A chromatography column is a device used in chromatography for the separation of chemical compounds. A chromatography column contains the stationary phase, allowing the mobile phase to pass through it.

==Materials==
Chromatography columns of different types are used in both gas and liquid chromatography:
- Liquid chromatography: Traditional chromatography columns were made of glass. Modern columns are mostly made of borosilicate glass, acrylic glass or stainless steel. To prevent the stationary phase from leaking out of the column interior a polymer, stainless steel or ceramic net is usually applied. Depending on the application material- and size-requirements may change.
- Gas chromatography (GC): Older columns were made of glass or metal packed with particles of a solid stationary phase. More recently, narrower diameter (capillary) columns have been made using fused silica coated on the inside with a film of the stationary phase material. GC columns are typically very long to take advantage of their low resistance to the flow of carrier gas. The materials of the column and the stationary phase must be suitable for GC operating temperatures, which may range as high as 300°C or more.

==Sizes==
While small-scale columns range from inner diameters of 0.5 cm and withstand pressures of up to 130 MPa, industrial large scale columns reach diameters of up to 2 m and operate at considerable lower pressures (below 1 MPa). While it is favorable to view the packed bed of a column large scale columns are manufactured from steel due to its superior resilience.
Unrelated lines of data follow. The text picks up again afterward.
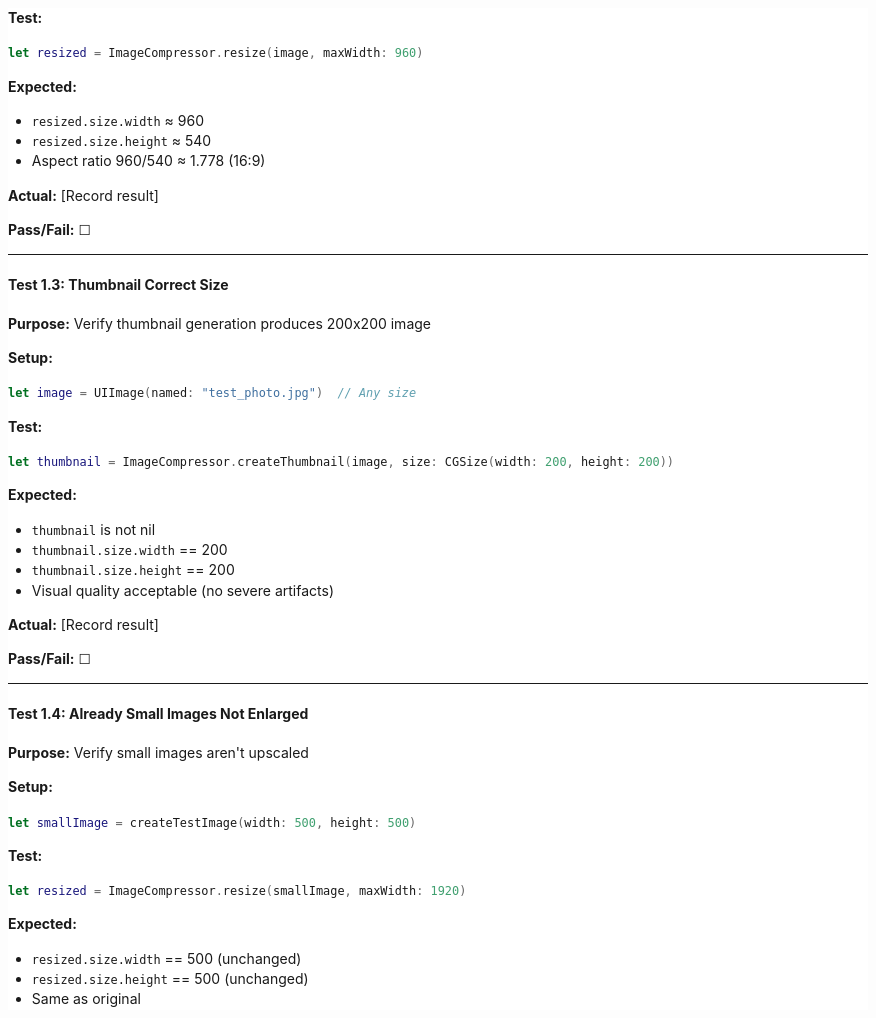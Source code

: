 **Test:**
```swift
let resized = ImageCompressor.resize(image, maxWidth: 960)
```

**Expected:**
- `resized.size.width` ≈ 960
- `resized.size.height` ≈ 540
- Aspect ratio 960/540 ≈ 1.778 (16:9)

**Actual:** [Record result]

**Pass/Fail:** ☐

---

#### Test 1.3: Thumbnail Correct Size
**Purpose:** Verify thumbnail generation produces 200x200 image

**Setup:**
```swift
let image = UIImage(named: "test_photo.jpg")  // Any size
```

**Test:**
```swift
let thumbnail = ImageCompressor.createThumbnail(image, size: CGSize(width: 200, height: 200))
```

**Expected:**
- `thumbnail` is not nil
- `thumbnail.size.width` == 200
- `thumbnail.size.height` == 200
- Visual quality acceptable (no severe artifacts)

**Actual:** [Record result]

**Pass/Fail:** ☐

---

#### Test 1.4: Already Small Images Not Enlarged
**Purpose:** Verify small images aren't upscaled

**Setup:**
```swift
let smallImage = createTestImage(width: 500, height: 500)
```

**Test:**
```swift
let resized = ImageCompressor.resize(smallImage, maxWidth: 1920)
```

**Expected:**
- `resized.size.width` == 500 (unchanged)
- `resized.size.height` == 500 (unchanged)
- Same as original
Chromatography columns can be used as stand-alone devices or in combination with manual or automated chromatography systems. Medium to large columns are almost exclusively operated together with automated systems to decrease the risk of process failure and loss of product.

==Different columns for different scales==
===Small scale===
Transitions between scales are always fluent. There is no sharp cut that defines the end of small- and the beginning of medium/pilot scale. However, chromatography columns with an inner diameter (ID) of up to 5 cm are generally considered small scale or laboratory scale columns.

Small scale chromatography columns are mostly intended for design of experiments (DoE); proof of concept; validation (drug manufacture) or research and development experiments. Columns of this scale category are distinguished by their small dimensions in comparison to chromatography columns intended for larger scales as well as relatively high pressure tolerance and selection of materials in contact with the liquid phase. This is especially important for applications in the biopharmaceutical industry which underlie close scrutiny by regulatory agencies (U.S. Food and Drug Administration; European Medicines Agency).